If music subscription services were easy, everybody would be doing them and millions of Americans would be paying. Numbers from RealNetworks’ latest earnings show subscriptions are still one of music’s greatest paradox: so much potential but so few paying customers.

Rhapsody finished Q1 2010 with 650,000 subscribers, according to its earnings release last week, a 3.7% decline from 675,000 at the end of Q4 2009 and down 18.8% from 800,000 in Q1 2009.

It’s a familiar refrain.

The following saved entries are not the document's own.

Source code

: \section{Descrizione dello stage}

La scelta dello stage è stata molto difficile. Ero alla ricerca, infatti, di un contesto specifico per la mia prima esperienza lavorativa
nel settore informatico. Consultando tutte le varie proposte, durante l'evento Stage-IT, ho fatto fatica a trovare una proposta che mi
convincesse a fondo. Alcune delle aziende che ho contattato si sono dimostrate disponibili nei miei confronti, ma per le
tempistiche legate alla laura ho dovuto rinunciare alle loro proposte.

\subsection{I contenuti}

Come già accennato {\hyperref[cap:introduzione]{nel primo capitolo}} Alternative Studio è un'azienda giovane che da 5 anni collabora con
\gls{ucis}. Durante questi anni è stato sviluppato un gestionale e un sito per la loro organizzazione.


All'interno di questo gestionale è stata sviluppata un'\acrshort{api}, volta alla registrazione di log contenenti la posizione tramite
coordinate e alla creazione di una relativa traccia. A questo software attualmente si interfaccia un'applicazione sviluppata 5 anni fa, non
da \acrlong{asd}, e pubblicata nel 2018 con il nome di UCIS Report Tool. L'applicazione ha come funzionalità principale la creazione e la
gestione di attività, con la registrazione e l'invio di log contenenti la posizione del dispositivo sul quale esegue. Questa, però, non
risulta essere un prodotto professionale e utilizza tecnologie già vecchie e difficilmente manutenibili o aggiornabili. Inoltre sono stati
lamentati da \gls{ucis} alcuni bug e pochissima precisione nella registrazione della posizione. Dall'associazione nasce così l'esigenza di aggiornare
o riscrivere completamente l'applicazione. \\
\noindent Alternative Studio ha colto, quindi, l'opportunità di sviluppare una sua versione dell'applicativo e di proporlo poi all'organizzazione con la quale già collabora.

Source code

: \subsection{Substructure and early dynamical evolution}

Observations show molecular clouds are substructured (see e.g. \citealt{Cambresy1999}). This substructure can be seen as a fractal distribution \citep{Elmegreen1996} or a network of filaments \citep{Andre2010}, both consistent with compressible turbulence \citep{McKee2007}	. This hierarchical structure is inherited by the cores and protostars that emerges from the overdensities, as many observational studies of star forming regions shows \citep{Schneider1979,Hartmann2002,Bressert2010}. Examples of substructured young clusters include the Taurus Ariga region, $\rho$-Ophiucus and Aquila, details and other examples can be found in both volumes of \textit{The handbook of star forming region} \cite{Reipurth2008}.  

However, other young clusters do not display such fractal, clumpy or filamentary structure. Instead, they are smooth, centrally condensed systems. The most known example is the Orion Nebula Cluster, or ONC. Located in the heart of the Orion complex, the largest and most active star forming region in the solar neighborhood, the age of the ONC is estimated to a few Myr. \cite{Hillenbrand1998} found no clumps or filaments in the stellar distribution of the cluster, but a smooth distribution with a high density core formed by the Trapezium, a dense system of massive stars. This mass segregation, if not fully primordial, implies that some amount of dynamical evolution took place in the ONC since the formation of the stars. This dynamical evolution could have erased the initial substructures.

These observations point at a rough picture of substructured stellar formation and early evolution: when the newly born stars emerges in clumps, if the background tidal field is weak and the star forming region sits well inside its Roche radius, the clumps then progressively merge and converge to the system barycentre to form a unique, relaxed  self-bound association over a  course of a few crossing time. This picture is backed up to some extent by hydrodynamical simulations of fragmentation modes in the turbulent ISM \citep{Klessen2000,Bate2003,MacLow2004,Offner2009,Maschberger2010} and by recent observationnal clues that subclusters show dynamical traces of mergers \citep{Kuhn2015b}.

Napster was losing subscribers before it was acquired by Best Buy in September 2008 and hundreds of thousands more were lost when AOL shut down its subscription service. (Napster paid for AOL’s 350,000 subscribers in January 2007, bringing its total to about 900,000. Since Napster’s subscriber count stood at just over 700,000 in June 2008, it can be reasoned most of them didn’t stick around.)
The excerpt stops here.